■ **ACTIVITY**
Report only the number of lines in the entries below that hold the word "most".

■ **DATASET**
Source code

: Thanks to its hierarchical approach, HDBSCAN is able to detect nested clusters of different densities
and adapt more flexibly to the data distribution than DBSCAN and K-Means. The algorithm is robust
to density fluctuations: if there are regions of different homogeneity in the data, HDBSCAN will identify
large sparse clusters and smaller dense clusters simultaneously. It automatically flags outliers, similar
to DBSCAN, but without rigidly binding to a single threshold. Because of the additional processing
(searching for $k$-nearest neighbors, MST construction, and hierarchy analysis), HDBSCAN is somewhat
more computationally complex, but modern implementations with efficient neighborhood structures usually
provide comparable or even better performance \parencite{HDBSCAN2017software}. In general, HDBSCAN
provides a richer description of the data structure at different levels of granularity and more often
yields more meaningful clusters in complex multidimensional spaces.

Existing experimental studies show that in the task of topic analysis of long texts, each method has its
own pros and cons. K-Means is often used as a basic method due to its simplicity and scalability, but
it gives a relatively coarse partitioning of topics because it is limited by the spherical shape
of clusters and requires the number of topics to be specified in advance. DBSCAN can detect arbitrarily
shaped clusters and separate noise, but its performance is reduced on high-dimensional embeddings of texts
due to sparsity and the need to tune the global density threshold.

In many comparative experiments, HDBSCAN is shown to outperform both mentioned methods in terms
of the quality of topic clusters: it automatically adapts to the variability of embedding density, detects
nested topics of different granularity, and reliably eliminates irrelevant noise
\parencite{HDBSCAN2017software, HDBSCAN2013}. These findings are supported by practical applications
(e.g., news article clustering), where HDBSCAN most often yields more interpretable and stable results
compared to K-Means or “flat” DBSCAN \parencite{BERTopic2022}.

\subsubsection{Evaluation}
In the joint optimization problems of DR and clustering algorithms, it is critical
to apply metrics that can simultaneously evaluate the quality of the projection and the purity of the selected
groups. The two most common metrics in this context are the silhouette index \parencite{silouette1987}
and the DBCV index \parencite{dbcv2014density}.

■ **RESULT**
2